Our critics praise and pan your pictures
Adorama Learning Center Editors
November 16, 2009
“This photo is strange and unsettling, and at the same time it is peaceful and familiar.”—Jack Howard
© Pedro Garcia. Gear: Canon EOS 50D, Canon EF 28-135mm f/3.5-5.6 IS USM lens, handheld. Exposure: 1/50 sec, f/6.3, Sepia added in post-processing.
Photographer’s statement: “This is a photograph of my seven year old daughter’s feet while she was relaxing on our living room couch. The sun was falling at the moment I took the image and since the living room has a large window, I felt the lighting was perfect for this picture.”
Our critics say...
Jack Howard: This photo is strange and unsettling, and at the same time it is peaceful and familiar. As a form study, the sepiatone effect is well used. I'm not crazy about the hot spot on the background in lower right, which sucks the eyes away from the main focus. I’d also like a little more directional light on the flat of the top foot, which is just a lot of dead space, but with a wee bit more angular light, it would be better defined.
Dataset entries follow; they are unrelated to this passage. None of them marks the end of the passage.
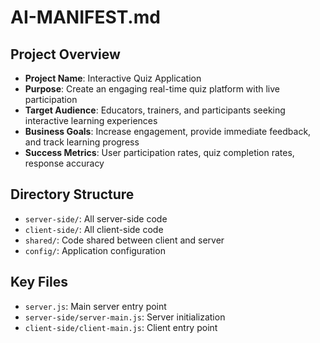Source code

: # AI-MANIFEST.md

## Project Overview
- **Project Name**: Interactive Quiz Application
- **Purpose**: Create an engaging real-time quiz platform with live participation
- **Target Audience**: Educators, trainers, and participants seeking interactive learning experiences
- **Business Goals**: Increase engagement, provide immediate feedback, and track learning progress
- **Success Metrics**: User participation rates, quiz completion rates, response accuracy

## Directory Structure
- `server-side/`: All server-side code
- `client-side/`: All client-side code
- `shared/`: Code shared between client and server
- `config/`: Application configuration

## Key Files
- `server.js`: Main server entry point
- `server-side/server-main.js`: Server initialization
- `client-side/client-main.js`: Client entry point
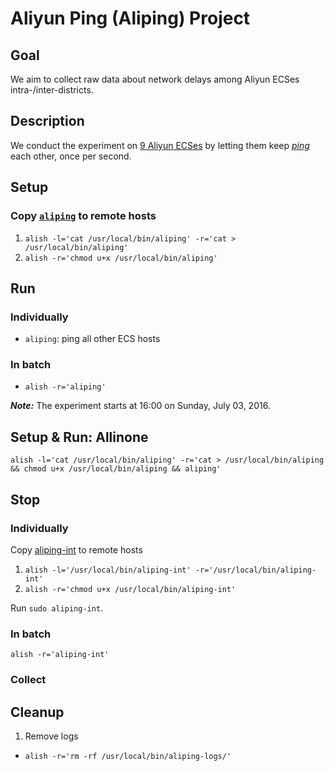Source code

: # Aliyun Ping (Aliping) Project

## Goal
We aim to collect raw data about network delays among Aliyun ECSes intra-/inter-districts.

## Description
We conduct the experiment on [9 Aliyun ECSes](https://github.com/hengxin/aliyun-projects/blob/master/aliyun-ecs/aliyun-hosts) 
by letting them keep [*ping*](https://en.wikipedia.org/wiki/Ping_(networking_utility)) each other, once per second.

## Setup

### Copy [`aliping`](https://github.com/hengxin/aliyun-projects/blob/master/aliyun-scripts/aliping) to remote hosts 
1. `alish -l='cat /usr/local/bin/aliping' -r='cat > /usr/local/bin/aliping'`
2. `alish -r='chmod u+x /usr/local/bin/aliping'`

## Run

### Individually
- `aliping`: ping all other ECS hosts

### In batch
- `alish -r='aliping'`

***Note:*** The experiment starts at 16:00 on Sunday, July 03, 2016.

## Setup & Run: Allinone
`alish -l='cat /usr/local/bin/aliping' -r='cat > /usr/local/bin/aliping && chmod u+x /usr/local/bin/aliping && aliping'`

## Stop

### Individually
Copy [aliping-int](https://github.com/hengxin/aliyun-projects/blob/master/aliyun-scripts/aliping-int) to remote hosts
1. `alish -l='/usr/local/bin/aliping-int' -r='/usr/local/bin/aliping-int'`
2. `alish -r='chmod u+x /usr/local/bin/aliping-int'`

Run `sudo aliping-int`.

### In batch
`alish -r='aliping-int'`

### Collect


## Cleanup
1. Remove logs
 - `alish -r='rm -rf /usr/local/bin/aliping-logs/'`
Here's a good chance to get quick and creative with makeshift objects used as reflectors and gobos to address the two main light-related issues: Top foot needs light, background lower right light needs blocking.
Monica Cipnic: When I first looked at this photo, I wanted to view it as vertical—both from the angle of the child's feet and the angle of light, since the photographer writes that the light is from a large window, this seems more plausible. I like the meditative sense of the image, the composition, use of sepia and the lighting, particularly the sole of the foot in shadow seems almost sculptural, as if in marble. I do agree with Jack that the hot spot to the right--or top of the image if you see this as a vertical-- is distracting and cropping it out would strengthen the photograph overall.
Mason Resnick: Indeed, this photo was submitted as a horizontal, so I must assume that’s how the photographer intended it. But it should be a vertical. To avoid chiropractor visits from turning my head, I’ve rotated it (right). The distracting bright background object is still distracting. I also note that this shot is quite noisy. We don’t have ISO information but I think we can safely assume this was shot at too high an ISO. Your subject isn’t going anywhere, so put the camera on a tripod, use the lowest ISO setting you can, and try again.